Stored data entries >>
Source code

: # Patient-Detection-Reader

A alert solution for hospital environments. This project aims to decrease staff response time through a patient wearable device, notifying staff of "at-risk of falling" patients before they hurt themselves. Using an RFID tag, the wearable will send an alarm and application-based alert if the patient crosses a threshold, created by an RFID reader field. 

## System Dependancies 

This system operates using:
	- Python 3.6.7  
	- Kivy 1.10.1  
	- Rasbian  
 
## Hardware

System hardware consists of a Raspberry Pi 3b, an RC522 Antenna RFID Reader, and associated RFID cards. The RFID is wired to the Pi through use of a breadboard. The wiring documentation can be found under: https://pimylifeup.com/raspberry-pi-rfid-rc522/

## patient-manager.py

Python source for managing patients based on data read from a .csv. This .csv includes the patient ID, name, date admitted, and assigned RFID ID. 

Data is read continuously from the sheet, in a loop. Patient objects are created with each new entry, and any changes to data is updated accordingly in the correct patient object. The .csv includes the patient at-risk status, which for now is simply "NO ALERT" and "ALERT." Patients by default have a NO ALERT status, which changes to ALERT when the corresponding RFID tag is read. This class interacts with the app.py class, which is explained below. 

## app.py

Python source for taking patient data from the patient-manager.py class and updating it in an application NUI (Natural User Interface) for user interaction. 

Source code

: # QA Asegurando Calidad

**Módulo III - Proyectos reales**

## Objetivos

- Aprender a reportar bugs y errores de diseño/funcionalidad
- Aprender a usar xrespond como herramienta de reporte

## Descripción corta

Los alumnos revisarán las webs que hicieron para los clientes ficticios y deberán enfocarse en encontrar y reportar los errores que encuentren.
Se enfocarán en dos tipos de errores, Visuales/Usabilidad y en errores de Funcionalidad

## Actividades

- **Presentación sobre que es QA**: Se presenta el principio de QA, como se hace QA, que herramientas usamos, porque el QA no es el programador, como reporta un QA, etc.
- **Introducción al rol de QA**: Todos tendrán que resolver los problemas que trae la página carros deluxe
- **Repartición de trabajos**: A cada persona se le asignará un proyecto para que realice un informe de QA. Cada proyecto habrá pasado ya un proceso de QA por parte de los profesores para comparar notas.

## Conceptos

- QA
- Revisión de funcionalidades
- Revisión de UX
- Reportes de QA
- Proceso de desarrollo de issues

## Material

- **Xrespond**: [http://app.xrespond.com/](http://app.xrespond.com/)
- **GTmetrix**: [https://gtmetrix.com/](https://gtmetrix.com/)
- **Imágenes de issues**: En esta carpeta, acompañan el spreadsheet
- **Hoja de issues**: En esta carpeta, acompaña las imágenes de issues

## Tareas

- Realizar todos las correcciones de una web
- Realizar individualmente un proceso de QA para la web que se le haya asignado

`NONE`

Prompt >>
Give back all the records above exactly. Keep every word.

Your response >>
Source code

: # Patient-Detection-Reader

A alert solution for hospital environments. This project aims to decrease staff response time through a patient wearable device, notifying staff of "at-risk of falling" patients before they hurt themselves. Using an RFID tag, the wearable will send an alarm and application-based alert if the patient crosses a threshold, created by an RFID reader field. 

## System Dependancies 

This system operates using:
	- Python 3.6.7  
	- Kivy 1.10.1  
	- Rasbian  
 
## Hardware

System hardware consists of a Raspberry Pi 3b, an RC522 Antenna RFID Reader, and associated RFID cards. The RFID is wired to the Pi through use of a breadboard. The wiring documentation can be found under: https://pimylifeup.com/raspberry-pi-rfid-rc522/

## patient-manager.py

Python source for managing patients based on data read from a .csv. This .csv includes the patient ID, name, date admitted, and assigned RFID ID. 

Data is read continuously from the sheet, in a loop. Patient objects are created with each new entry, and any changes to data is updated accordingly in the correct patient object. The .csv includes the patient at-risk status, which for now is simply "NO ALERT" and "ALERT." Patients by default have a NO ALERT status, which changes to ALERT when the corresponding RFID tag is read. This class interacts with the app.py class, which is explained below. 

## app.py

Python source for taking patient data from the patient-manager.py class and updating it in an application NUI (Natural User Interface) for user interaction. 

Source code

: # QA Asegurando Calidad

**Módulo III - Proyectos reales**

## Objetivos

- Aprender a reportar bugs y errores de diseño/funcionalidad
- Aprender a usar xrespond como herramienta de reporte

## Descripción corta

Los alumnos revisarán las webs que hicieron para los clientes ficticios y deberán enfocarse en encontrar y reportar los errores que encuentren.
Se enfocarán en dos tipos de errores, Visuales/Usabilidad y en errores de Funcionalidad

## Actividades

- **Presentación sobre que es QA**: Se presenta el principio de QA, como se hace QA, que herramientas usamos, porque el QA no es el programador, como reporta un QA, etc.
- **Introducción al rol de QA**: Todos tendrán que resolver los problemas que trae la página carros deluxe
- **Repartición de trabajos**: A cada persona se le asignará un proyecto para que realice un informe de QA. Cada proyecto habrá pasado ya un proceso de QA por parte de los profesores para comparar notas.

## Conceptos

- QA
- Revisión de funcionalidades
- Revisión de UX
- Reportes de QA
- Proceso de desarrollo de issues

## Material

- **Xrespond**: [http://app.xrespond.com/](http://app.xrespond.com/)
- **GTmetrix**: [https://gtmetrix.com/](https://gtmetrix.com/)
- **Imágenes de issues**: En esta carpeta, acompañan el spreadsheet
- **Hoja de issues**: En esta carpeta, acompaña las imágenes de issues

## Tareas

- Realizar todos las correcciones de una web
- Realizar individualmente un proceso de QA para la web que se le haya asignado

`NONE`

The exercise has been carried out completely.